A more straightforward answer, at least until the now-published outcome of the strategy review, would have involved some reference to the oft-enough reiterated forward guidance, which in every recent introductory statement has conditioned a rate hike on the robust convergence of inflation, reflected in underlying dynamics, to the ECB’s (previous) price stability target.

That forward guidance must change in light of the strategy review, and Schnabel may have given a foretaste of how it could wind up looking, also given ECB President Christine Lagarde’s announcement last Thursday that the new introductory statement would be ‘less jargonic’.

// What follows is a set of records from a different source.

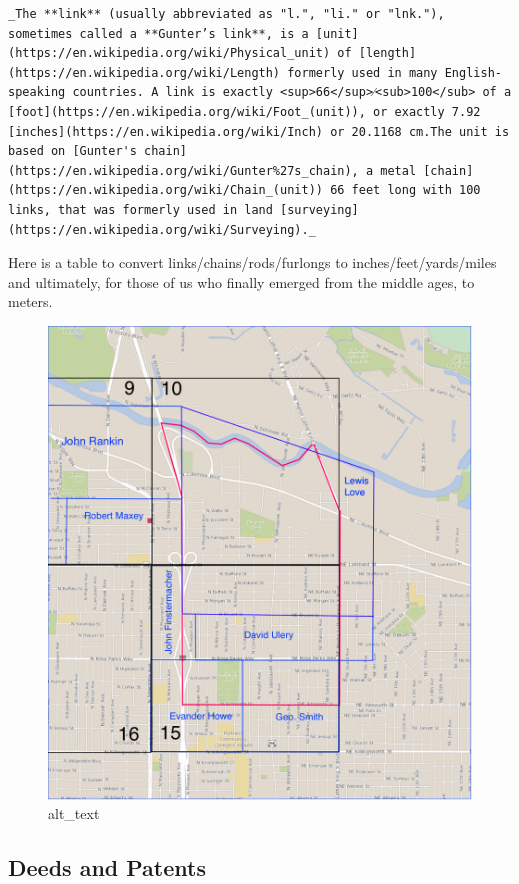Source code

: \documentclass[
  12pt,
]{book}
\begin{document}
\begin{verbatim}
_The **link** (usually abbreviated as "l.", "li." or "lnk."), sometimes called a **Gunter’s link**, is a [unit](https://en.wikipedia.org/wiki/Physical_unit) of [length](https://en.wikipedia.org/wiki/Length) formerly used in many English-speaking countries. A link is exactly ​<sup>66</sup>⁄<sub>100</sub> of a [foot](https://en.wikipedia.org/wiki/Foot_(unit)), or exactly 7.92 [inches](https://en.wikipedia.org/wiki/Inch) or 20.1168 cm.The unit is based on [Gunter's chain](https://en.wikipedia.org/wiki/Gunter%27s_chain), a metal [chain](https://en.wikipedia.org/wiki/Chain_(unit)) 66 feet long with 100 links, that was formerly used in land [surveying](https://en.wikipedia.org/wiki/Surveying)._
\end{verbatim}

Here is a table to convert links/chains/rods/furlongs to inches/feet/yards/miles and ultimately, for those of us who finally emerged from the middle ages, to meters.

\begin{figure}
\centering
\includegraphics{images/02_images/image5.png}
\caption{alt\_text}
\end{figure}

\hypertarget{deeds-and-patents}{%
\subsection{Deeds and Patents}\label{deeds-and-patents}}
\end{document}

‘Moderately higher inflation is a sign of a better economic outlook’, Schnabel continued. ‘We have to support this with our monetary policy for as long as it takes to achieve our medium-term inflation target.’

Schnabel offered no new insight into the specifics of overshooting, simply reiterating the equal undesirability of persistent deviations from target in either direction and the possibility of ‘a transitory period’ of inflation ‘moderately’ above 2%.

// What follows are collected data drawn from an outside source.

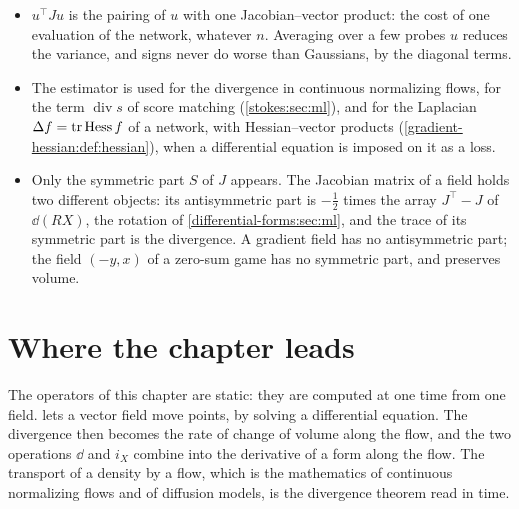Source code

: \begin{notechapter}
\begin{mlthread}
\begin{itemize}[nosep]
  \item $u^\top Ju$ is the pairing of $u$ with one Jacobian--vector
        product: the cost of one evaluation of the network, whatever
        $n$. Averaging over a few probes $u$ reduces the variance, and
        signs never do worse than Gaussians, by the diagonal terms.
  \item The estimator is used for the divergence in continuous
        normalizing flows, for the term $\operatorname{div}s$ of score
        matching (\cref{stokes:sec:ml}), and for the Laplacian
        $\Delta f = \operatorname{tr}\operatorname{Hess}f$ of a network, with
        Hessian--vector products
        (\cref{gradient-hessian:def:hessian}), when a differential
        equation is imposed on it as a loss.
  \item Only the symmetric part $S$ of $J$ appears. The Jacobian
        matrix of a field holds two different objects: its
        antisymmetric part is $-\frac12$ times the array $J^\top - J$
        of $\dd(RX)$, the rotation of
        \cref{differential-forms:sec:ml}, and the trace of its
        symmetric part is the divergence. A gradient field has no
        antisymmetric part; the field $(-y, x)$ of a zero-sum game has
        no symmetric part, and preserves volume.
\end{itemize}
\end{mlthread}

\section{Where the chapter leads}\label{vector-calculus:sec:outlook}

The operators of this chapter are static: they are computed at one
time from one field.  lets a vector field move
points, by solving a differential equation. The divergence then
becomes the rate of change of volume along the flow, and the two
operations $\dd$ and $i_X$ combine into the derivative of a form along
the flow. The transport of a density by a flow, which is the
mathematics of continuous normalizing flows and of diffusion models,
is the divergence theorem read in time.


\end{notechapter}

While her entire approach to the question of what would trigger an ECB reaction sounds a bit more dovish than it would have very recently and was naturally worded with the revised strategy in mind, in a practical sense arguably little has changed from her perspective.

Some weeks ago, Schnabel expressed the view that the ECB’s existing forward guidance already signalled a willingness to overshoot ‘to a certain degree, because we say that we will not raise our policy rates until we see that the robust convergence to our inflation aim has been consistently reflected in underlying inflation dynamics.’

‘There are certainly ways to make this commitment clearer’, she added at the time, and the ECB has now done so.

Schnabel again implied upside risks to the ECB’s projection of 1.4% HICP in 2023, saying that although this forecast ‘is surrounded by uncertainty, I am sure that we will not experience excessively high inflation.’

She has expressed scepticism about the forecast previously, saying six weeks ago that while the ECB’s baseline assumes transitory factors are behind currently high inflation, ‘we cannot be sure.’

In her latest interview, she again tied the uncertainty about the medium-term inflation outlook to the interaction of supply and demand in the context of economic reopening and promised that the ECB would watch relevant developments ‘very closely’.